Blogia
On Poetry and Culture Shock

Why I write haikus.

The night lies ahead.
Cup of tea full to the brim.
The poem doesn’t come.

Toda la noche por delante.
Una taza de té llena hasta el borde.
El poema no llega
.

Let' say this again: Every artist that has stopped to theorise about Art in the abstract, about What Art Ought to Be, reaches a simple and easy conclusion. Art ought to be what I do. I am, of course, no exception. What I like and dislike is dictated by what I do or can’t do.

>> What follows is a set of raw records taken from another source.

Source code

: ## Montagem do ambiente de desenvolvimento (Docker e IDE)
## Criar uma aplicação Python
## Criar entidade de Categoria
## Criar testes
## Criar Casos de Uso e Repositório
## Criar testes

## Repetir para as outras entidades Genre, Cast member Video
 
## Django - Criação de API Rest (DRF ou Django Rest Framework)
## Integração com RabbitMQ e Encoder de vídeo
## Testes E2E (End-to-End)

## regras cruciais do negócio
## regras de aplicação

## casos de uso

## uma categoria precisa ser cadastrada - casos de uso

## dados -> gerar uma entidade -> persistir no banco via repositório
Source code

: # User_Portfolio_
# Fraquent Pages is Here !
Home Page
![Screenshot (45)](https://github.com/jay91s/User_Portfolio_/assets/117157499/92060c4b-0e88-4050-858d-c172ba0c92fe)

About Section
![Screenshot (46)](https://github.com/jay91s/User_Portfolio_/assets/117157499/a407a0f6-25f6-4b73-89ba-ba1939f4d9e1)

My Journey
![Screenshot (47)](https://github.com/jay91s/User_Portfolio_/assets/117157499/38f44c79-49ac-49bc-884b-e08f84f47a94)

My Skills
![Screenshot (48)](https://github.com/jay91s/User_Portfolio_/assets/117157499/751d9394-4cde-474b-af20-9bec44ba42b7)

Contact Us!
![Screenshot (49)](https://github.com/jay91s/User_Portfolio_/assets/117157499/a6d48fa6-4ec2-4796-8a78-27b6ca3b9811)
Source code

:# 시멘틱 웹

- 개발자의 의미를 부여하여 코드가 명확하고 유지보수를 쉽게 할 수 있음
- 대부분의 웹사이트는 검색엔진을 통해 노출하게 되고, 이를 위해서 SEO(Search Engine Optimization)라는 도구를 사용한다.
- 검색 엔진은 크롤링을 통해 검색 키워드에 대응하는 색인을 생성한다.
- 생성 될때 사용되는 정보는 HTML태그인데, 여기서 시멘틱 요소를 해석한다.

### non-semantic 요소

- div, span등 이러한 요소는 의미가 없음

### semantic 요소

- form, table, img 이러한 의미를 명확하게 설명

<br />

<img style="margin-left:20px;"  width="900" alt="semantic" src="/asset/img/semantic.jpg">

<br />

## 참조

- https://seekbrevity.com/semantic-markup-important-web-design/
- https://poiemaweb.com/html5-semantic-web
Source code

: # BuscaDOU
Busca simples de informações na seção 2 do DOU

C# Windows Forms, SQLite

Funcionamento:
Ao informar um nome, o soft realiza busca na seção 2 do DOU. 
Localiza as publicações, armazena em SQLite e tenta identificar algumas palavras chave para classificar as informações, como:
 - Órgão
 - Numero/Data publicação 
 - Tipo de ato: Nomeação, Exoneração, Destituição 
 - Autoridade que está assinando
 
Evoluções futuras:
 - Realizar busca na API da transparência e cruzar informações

So: If I say that haikus offer the perfect balance of form and freedom, it means that what I can and cannot write gives me that opinion. First of all, I love haikus because they don’t rhyme. Rhyme is an unnecessary constraint that forces the poet to look for a word that fits form instead of meaning. Rhyme for its own sake, especially when it is difficult as in Spanish rap, is an interesting device. In poetry, is often superfluous, and what’s worse, distracting. And the most important thing: para rimar tiempos verbales, mejor no escribas. That is, you’d better not write at all if you intend to rhyme grammatical suffixes or particles.

Good. We have one principle: use excellent, original rhyme for its own sake, or don’t rhyme at all. Now, the distinction between poetry and poetic prose is in rhythm. Of all the non-rhyming traditional poetic forms, haikus are interesting because they must be concise: you cannot waste a syllable. Forms that don’t have a line count run the risk of heading straight into explanation. “This is what happened” slipping into “and this is the way it made me feel”. A haiku is the photograph of a feeling, not its description.

The last question is why not free verse. Free verse is the hardest of all because there are no rules and that makes mistakes so much easier. The balance is no longer between form and meaning but between freedom and self-indulgence. The old saying “master the rules before breaking them” applies. A good poem is one that is fresh and original even if it sticks to the rules. But, what makes a good free verse poem? Nobody knows. Yet.

1 comentario

Suskiin -

I just entered to visit your new blog in blogia! Hey, I already thought that if you would live in Barcelona, we could go to bellydance together!
I have to try and write some haikus one day.